About

Trung PQ Nguyen (he/him) is a University of California President’s and Andrew W. Mellon Foundation Postdoctoral Fellow (UC PPFP) in the Department of Critical Race & Ethnic Studies, University of California, Merced.

His research examines the historical and emergent relationships between visual culture, permanent war, labor, value, mediation, gender, and racial capitalism.

He is currently working on a book manuscript, Loss in Perpetuity: Necrovalue, Iterative Vietnam, and the Racial Mediation of Permanent War, which examines how loss gets disciplined and mobilized for counterinsurgent purposes by the state apparatuses of permanent war. Examining photomagazines, film, newspaper, and other indexes of the visual, this book examines comparative racial subject formation in the context of racial capitalism, war-making, theories of value, and death through the Vietnamese figure. Loss in Perpetuity identifies how the racialized, gendered refugee has been used to create specific and new forms of value extraction out of loss and displacement. In turn, this book explores how Vietnam and Vietnamese refugees are deployed as the ideal object lesson of state-sponsored, premature loss, and thus used to reinstate its structure of violence’s management in other episodes of empire’s mass displacements — Central America, Afghanistan, Syria, and beyond.

He received his Ph.D. at the University of California, Santa Cruz in History of Consciousness, with designated emphases in Feminist Studies and Critical Race and Ethnic Studies. Before this, he received an M.A. at the University of California, Los Angeles in Asian American Studies, with a concentration in Gender Studies, and a B.A. in Asian American Studies at UCLA.
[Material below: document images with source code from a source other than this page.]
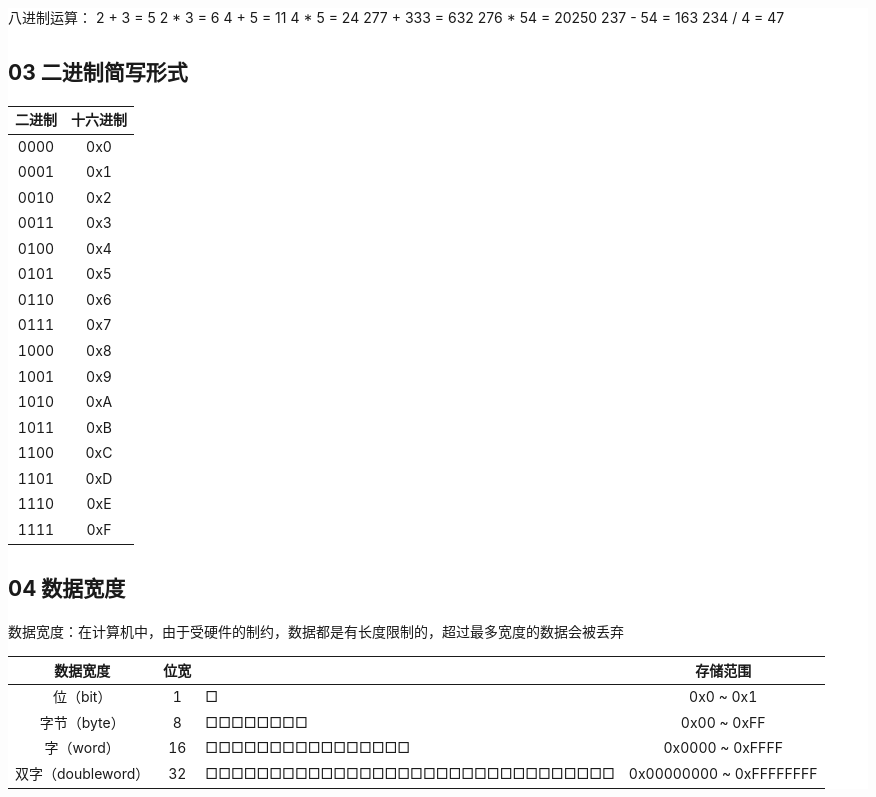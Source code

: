 八进制运算：
2 + 3 = 5
2 * 3 = 6
4 + 5 = 11
4 * 5 = 24
277 + 333 = 632
276 * 54 = 20250
237 - 54 = 163
234 / 4 = 47



## 03 二进制简写形式

| 二进制 | 十六进制 |
| :----: | :------: |
|  0000  |   0x0    |
|  0001  |   0x1    |
|  0010  |   0x2    |
|  0011  |   0x3    |
|  0100  |   0x4    |
|  0101  |   0x5    |
|  0110  |   0x6    |
|  0111  |   0x7    |
|  1000  |   0x8    |
|  1001  |   0x9    |
|  1010  |   0xA    |
|  1011  |   0xB    |
|  1100  |   0xC    |
|  1101  |   0xD    |
|  1110  |   0xE    |
|  1111  |   0xF    |



## 04 数据宽度

数据宽度：在计算机中，由于受硬件的制约，数据都是有长度限制的，超过最多宽度的数据会被丢弃

|      数据宽度      | 位宽 |                                  |        存储范围         |
| :----------------: | :--: | -------------------------------- | :---------------------: |
|     位（bit）      |  1   | □                                |        0x0 ~ 0x1        |
|    字节（byte）    |  8   | □□□□□□□□                         |       0x00 ~ 0xFF       |
|     字（word）     |  16  | □□□□□□□□□□□□□□□□                 |     0x0000 ~ 0xFFFF     |
| 双字（doubleword） |  32  | □□□□□□□□□□□□□□□□□□□□□□□□□□□□□□□□ | 0x00000000 ~ 0xFFFFFFFF |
He is also an Assistant Professor of Asian American Studies and Ethnic Studies at San Jose State University (on leave). Previously, he was the Managing Editor for GLQ: A Journal of Lesbian and Gay Studies and Critical Ethnic Studies Journal. He was a former Chancellor’s Postdoctoral Fellow in Asian American Studies at the University of Illinois, Urbana-Champaign, and Scholar-In-Residence with the Center for Southeast Asia Studies at UC Berkeley.